In [None]:
# import libraries

from sklearn.feature_extraction.text import TfidfVectorizer
import numpy as np
import pandas as pd
import re
from sklearn.model_selection import train_test_split
from sklearn.linear_model import LogisticRegression
from sklearn.tree import DecisionTreeClassifier
from sklearn.ensemble import RandomForestClassifier
from sklearn.svm import SVC
from sklearn.metrics import accuracy_score, f1_score, balanced_accuracy_score
import nltk
from nltk.corpus import stopwords
nltk.download('stopwords')
from nltk.tokenize import word_tokenize
nltk.download('punkt')
from google.colab import drive
drive.mount('/content/drive')


[nltk_data] Downloading package stopwords to /root/nltk_data...
[nltk_data]   Package stopwords is already up-to-date!
[nltk_data] Downloading package punkt to /root/nltk_data...
[nltk_data]   Package punkt is already up-to-date!

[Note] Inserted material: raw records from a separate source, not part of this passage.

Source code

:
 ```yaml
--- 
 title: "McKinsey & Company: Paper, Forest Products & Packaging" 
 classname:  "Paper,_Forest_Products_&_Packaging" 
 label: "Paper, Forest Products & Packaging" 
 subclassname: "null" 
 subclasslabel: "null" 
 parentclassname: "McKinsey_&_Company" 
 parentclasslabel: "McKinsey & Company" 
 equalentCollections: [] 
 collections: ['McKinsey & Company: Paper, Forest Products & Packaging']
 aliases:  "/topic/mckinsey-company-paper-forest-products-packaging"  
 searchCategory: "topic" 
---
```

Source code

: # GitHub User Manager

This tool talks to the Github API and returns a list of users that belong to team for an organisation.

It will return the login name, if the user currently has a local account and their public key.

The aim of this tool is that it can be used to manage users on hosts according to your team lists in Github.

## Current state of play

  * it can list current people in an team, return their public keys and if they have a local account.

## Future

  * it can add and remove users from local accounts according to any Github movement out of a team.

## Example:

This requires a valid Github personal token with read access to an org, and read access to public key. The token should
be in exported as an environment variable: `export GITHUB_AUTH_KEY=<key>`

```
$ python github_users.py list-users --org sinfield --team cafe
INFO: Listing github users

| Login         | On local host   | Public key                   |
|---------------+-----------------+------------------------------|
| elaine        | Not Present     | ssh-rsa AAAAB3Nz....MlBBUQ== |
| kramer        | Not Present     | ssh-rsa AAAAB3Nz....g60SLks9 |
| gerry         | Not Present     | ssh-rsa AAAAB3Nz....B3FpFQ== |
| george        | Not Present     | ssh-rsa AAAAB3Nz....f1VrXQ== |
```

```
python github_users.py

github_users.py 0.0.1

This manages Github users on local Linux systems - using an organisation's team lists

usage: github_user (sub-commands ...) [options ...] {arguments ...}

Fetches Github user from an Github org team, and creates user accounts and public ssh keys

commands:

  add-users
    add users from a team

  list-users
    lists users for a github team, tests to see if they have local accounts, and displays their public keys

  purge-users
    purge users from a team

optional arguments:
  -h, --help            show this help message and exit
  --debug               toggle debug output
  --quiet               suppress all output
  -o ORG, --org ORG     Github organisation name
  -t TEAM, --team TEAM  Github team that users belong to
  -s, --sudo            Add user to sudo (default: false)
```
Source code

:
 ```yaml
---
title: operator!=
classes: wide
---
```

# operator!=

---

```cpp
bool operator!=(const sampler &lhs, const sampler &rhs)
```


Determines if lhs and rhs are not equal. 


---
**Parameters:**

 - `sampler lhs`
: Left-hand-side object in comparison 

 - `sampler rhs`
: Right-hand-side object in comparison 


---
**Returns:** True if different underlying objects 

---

Drive already mounted at /content/drive; to attempt to forcibly remount, call drive.mount("/content/drive", force_remount=True).


In [None]:
# load the data

sms = pd.read_csv('/content/drive/MyDrive/spam_detection/sms_translate.csv') # load spam dataset

enron = pd.read_csv('/content/drive/MyDrive/spam_detection/enron_full.csv')

youtube = pd.read_csv('/content/drive/MyDrive/spam_detection/youtube_translate.csv')

####gia na katharisw ta stopwords prepei na kanw prwta tokenization, opote kanw auto
####sth synexeia ta pernaw mesa apo to tfidf kai einai hdh tokenized

In [None]:
# Prepare the dataset with tokenizer that separates words by " ". also seperates the punctuation from the words if we keep them
# Secondly do some cleaning

en_stop_words = stopwords.words('english')
gr_stop_words = stopwords.words('greek')

def cleaning_en(text):

    text = text.lower() #lowercasing
    tokens = word_tokenize(text) # tokenize
    tokens = [token for token in tokens if token not in en_stop_words] # remove stop words

    return tokens

def cleaning_gr(text):

    text = text.lower()
    tokens = word_tokenize(text)
    # tokens = [token for token in tokens if token not in gr_stop_words] # remove stop words

    return tokens



In [None]:
# # preprocessing
# sms['tokenize_en'] = sms.Message.apply(cleaning_en)
# sms['tokenize_gr'] = sms.gtrans_el.apply(cleaning_gr)


enron['tokenize_en'] = enron.Message.apply(cleaning_en)
# enron['tokenize_gr'] = enron.gtrans_el.apply(cleaning_gr)


# twitter['tokenize_en'] = twitter.Message.apply(cleaning_en)
# twitter['tokenize_gr'] = twitter.gtrans_el.apply(cleaning_gr)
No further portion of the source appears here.